Segment Start: Dataset
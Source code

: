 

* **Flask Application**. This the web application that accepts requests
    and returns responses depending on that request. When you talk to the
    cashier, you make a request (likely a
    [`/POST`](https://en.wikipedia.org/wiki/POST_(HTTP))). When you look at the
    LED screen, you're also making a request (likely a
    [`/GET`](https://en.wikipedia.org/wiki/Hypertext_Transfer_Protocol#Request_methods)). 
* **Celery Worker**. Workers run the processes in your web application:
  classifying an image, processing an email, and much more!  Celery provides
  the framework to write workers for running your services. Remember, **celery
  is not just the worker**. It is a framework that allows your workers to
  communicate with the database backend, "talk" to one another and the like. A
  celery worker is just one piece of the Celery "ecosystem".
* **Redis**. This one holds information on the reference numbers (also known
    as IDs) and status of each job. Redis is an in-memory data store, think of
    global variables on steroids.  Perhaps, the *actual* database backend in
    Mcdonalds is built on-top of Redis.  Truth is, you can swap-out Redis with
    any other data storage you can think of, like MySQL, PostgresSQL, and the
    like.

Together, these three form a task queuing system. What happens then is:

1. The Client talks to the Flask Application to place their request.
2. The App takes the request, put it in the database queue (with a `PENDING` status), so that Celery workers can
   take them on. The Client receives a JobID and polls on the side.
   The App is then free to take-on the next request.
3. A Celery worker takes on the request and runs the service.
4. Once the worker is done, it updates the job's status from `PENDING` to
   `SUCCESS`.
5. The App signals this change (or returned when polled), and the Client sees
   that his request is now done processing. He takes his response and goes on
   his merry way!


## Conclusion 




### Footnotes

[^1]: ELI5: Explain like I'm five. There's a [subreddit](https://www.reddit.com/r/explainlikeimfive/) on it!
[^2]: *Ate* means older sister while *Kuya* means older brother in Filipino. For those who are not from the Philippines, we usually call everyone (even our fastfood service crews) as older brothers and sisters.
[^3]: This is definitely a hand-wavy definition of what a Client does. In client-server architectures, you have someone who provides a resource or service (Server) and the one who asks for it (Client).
Segment End: Dataset
Segment Start: Dataset
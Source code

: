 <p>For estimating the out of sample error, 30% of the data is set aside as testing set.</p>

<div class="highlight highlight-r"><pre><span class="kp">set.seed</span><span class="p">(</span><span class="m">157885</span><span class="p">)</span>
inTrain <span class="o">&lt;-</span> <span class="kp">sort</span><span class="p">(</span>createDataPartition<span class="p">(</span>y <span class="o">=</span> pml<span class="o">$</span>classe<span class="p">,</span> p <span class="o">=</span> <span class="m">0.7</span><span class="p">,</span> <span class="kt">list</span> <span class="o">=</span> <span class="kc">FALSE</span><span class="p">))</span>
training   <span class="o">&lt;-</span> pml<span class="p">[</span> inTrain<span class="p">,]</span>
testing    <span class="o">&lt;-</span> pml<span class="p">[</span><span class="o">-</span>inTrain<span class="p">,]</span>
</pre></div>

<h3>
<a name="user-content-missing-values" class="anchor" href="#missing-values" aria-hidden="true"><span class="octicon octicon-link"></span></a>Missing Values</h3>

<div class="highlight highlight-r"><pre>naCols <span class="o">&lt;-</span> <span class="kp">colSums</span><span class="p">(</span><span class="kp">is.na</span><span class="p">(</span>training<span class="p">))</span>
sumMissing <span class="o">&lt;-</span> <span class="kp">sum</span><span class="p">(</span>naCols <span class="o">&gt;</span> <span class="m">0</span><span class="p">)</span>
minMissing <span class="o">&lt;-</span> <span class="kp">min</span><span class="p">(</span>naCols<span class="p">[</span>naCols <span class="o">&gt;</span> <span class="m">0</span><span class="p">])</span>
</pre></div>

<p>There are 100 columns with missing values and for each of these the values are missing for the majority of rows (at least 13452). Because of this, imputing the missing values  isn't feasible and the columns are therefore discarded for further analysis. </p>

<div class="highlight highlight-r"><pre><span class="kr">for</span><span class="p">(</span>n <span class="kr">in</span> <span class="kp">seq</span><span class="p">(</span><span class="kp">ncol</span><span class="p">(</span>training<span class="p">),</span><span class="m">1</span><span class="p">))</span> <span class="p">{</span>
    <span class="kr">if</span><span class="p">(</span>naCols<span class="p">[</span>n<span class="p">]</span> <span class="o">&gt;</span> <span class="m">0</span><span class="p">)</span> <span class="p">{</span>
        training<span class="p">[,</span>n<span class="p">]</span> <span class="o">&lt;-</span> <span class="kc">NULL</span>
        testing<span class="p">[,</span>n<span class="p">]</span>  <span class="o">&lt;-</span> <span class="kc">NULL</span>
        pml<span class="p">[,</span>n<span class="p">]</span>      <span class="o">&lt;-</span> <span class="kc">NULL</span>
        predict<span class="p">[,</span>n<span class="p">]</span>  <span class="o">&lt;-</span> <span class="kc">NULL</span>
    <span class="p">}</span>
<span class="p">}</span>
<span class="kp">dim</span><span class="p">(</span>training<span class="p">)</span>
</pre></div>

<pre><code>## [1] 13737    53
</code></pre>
Segment End: Dataset
## Exercise objective
Among the lines above, find those holding "just" and copy each one.

## Written solution
  is not just the worker**. It is a framework that allows your workers to
  celery worker is just one piece of the Celery "ecosystem".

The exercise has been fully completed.